All lines of the data shown below should be output exactly as they stand.
-------- DATA LISTING
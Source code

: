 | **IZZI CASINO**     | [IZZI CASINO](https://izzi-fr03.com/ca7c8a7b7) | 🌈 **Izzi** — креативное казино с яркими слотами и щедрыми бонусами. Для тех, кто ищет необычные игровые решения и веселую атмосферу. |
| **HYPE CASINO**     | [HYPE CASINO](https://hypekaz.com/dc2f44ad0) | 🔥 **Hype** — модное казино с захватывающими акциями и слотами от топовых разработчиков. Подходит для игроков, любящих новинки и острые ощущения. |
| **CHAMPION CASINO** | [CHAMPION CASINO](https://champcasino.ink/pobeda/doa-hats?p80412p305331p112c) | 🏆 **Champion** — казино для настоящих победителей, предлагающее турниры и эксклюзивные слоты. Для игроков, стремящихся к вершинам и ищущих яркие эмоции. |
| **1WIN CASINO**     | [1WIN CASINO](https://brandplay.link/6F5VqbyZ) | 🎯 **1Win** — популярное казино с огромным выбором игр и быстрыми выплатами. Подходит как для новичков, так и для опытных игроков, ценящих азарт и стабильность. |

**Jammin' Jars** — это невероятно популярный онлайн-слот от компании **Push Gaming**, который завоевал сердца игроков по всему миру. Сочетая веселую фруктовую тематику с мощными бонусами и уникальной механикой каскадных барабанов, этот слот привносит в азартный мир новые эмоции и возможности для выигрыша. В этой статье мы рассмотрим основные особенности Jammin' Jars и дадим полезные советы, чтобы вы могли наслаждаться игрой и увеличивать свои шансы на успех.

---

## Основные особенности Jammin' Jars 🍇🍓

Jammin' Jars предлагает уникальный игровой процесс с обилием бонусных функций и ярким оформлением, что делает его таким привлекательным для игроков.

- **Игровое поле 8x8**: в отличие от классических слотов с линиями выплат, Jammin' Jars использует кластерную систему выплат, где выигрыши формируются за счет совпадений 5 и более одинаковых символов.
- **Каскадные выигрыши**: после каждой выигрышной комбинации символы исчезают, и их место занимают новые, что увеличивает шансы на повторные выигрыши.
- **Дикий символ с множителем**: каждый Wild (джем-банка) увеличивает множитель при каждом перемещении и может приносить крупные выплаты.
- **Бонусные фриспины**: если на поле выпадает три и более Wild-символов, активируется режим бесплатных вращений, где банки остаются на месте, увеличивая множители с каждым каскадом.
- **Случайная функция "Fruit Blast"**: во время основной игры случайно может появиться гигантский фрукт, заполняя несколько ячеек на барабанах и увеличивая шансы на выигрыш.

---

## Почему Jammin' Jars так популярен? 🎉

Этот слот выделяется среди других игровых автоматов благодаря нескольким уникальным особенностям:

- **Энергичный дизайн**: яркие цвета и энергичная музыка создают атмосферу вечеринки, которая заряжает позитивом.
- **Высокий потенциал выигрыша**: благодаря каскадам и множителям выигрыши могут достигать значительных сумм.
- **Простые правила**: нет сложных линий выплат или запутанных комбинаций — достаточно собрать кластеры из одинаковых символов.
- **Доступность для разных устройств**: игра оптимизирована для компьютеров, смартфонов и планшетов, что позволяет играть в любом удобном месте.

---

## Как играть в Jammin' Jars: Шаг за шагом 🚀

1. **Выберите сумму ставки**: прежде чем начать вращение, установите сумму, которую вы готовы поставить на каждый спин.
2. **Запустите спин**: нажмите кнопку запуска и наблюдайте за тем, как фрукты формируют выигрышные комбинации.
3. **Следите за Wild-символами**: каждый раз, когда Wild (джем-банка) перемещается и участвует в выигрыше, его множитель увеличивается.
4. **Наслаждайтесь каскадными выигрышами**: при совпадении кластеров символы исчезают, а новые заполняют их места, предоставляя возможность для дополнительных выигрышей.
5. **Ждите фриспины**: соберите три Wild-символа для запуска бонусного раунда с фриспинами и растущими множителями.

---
----------------
▶ **EXERCISE RESULT**
Source code

: | **IZZI CASINO**     | [IZZI CASINO](https://izzi-fr03.com/ca7c8a7b7) | 🌈 **Izzi** — креативное казино с яркими слотами и щедрыми бонусами. Для тех, кто ищет необычные игровые решения и веселую атмосферу. |
| **HYPE CASINO**     | [HYPE CASINO](https://hypekaz.com/dc2f44ad0) | 🔥 **Hype** — модное казино с захватывающими акциями и слотами от топовых разработчиков. Подходит для игроков, любящих новинки и острые ощущения. |
| **CHAMPION CASINO** | [CHAMPION CASINO](https://champcasino.ink/pobeda/doa-hats?p80412p305331p112c) | 🏆 **Champion** — казино для настоящих победителей, предлагающее турниры и эксклюзивные слоты. Для игроков, стремящихся к вершинам и ищущих яркие эмоции. |
| **1WIN CASINO**     | [1WIN CASINO](https://brandplay.link/6F5VqbyZ) | 🎯 **1Win** — популярное казино с огромным выбором игр и быстрыми выплатами. Подходит как для новичков, так и для опытных игроков, ценящих азарт и стабильность. |

**Jammin' Jars** — это невероятно популярный онлайн-слот от компании **Push Gaming**, который завоевал сердца игроков по всему миру. Сочетая веселую фруктовую тематику с мощными бонусами и уникальной механикой каскадных барабанов, этот слот привносит в азартный мир новые эмоции и возможности для выигрыша. В этой статье мы рассмотрим основные особенности Jammin' Jars и дадим полезные советы, чтобы вы могли наслаждаться игрой и увеличивать свои шансы на успех.

---

## Основные особенности Jammin' Jars 🍇🍓

Jammin' Jars предлагает уникальный игровой процесс с обилием бонусных функций и ярким оформлением, что делает его таким привлекательным для игроков.

- **Игровое поле 8x8**: в отличие от классических слотов с линиями выплат, Jammin' Jars использует кластерную систему выплат, где выигрыши формируются за счет совпадений 5 и более одинаковых символов.
- **Каскадные выигрыши**: после каждой выигрышной комбинации символы исчезают, и их место занимают новые, что увеличивает шансы на повторные выигрыши.
- **Дикий символ с множителем**: каждый Wild (джем-банка) увеличивает множитель при каждом перемещении и может приносить крупные выплаты.
- **Бонусные фриспины**: если на поле выпадает три и более Wild-символов, активируется режим бесплатных вращений, где банки остаются на месте, увеличивая множители с каждым каскадом.
- **Случайная функция "Fruit Blast"**: во время основной игры случайно может появиться гигантский фрукт, заполняя несколько ячеек на барабанах и увеличивая шансы на выигрыш.

---

## Почему Jammin' Jars так популярен? 🎉

Этот слот выделяется среди других игровых автоматов благодаря нескольким уникальным особенностям:

- **Энергичный дизайн**: яркие цвета и энергичная музыка создают атмосферу вечеринки, которая заряжает позитивом.
- **Высокий потенциал выигрыша**: благодаря каскадам и множителям выигрыши могут достигать значительных сумм.
- **Простые правила**: нет сложных линий выплат или запутанных комбинаций — достаточно собрать кластеры из одинаковых символов.
- **Доступность для разных устройств**: игра оптимизирована для компьютеров, смартфонов и планшетов, что позволяет играть в любом удобном месте.

---

## Как играть в Jammin' Jars: Шаг за шагом 🚀

1. **Выберите сумму ставки**: прежде чем начать вращение, установите сумму, которую вы готовы поставить на каждый спин.
2. **Запустите спин**: нажмите кнопку запуска и наблюдайте за тем, как фрукты формируют выигрышные комбинации.
3. **Следите за Wild-символами**: каждый раз, когда Wild (джем-банка) перемещается и участвует в выигрыше, его множитель увеличивается.
4. **Наслаждайтесь каскадными выигрышами**: при совпадении кластеров символы исчезают, а новые заполняют их места, предоставляя возможность для дополнительных выигрышей.
5. **Ждите фриспины**: соберите три Wild-символа для запуска бонусного раунда с фриспинами и растущими множителями.

---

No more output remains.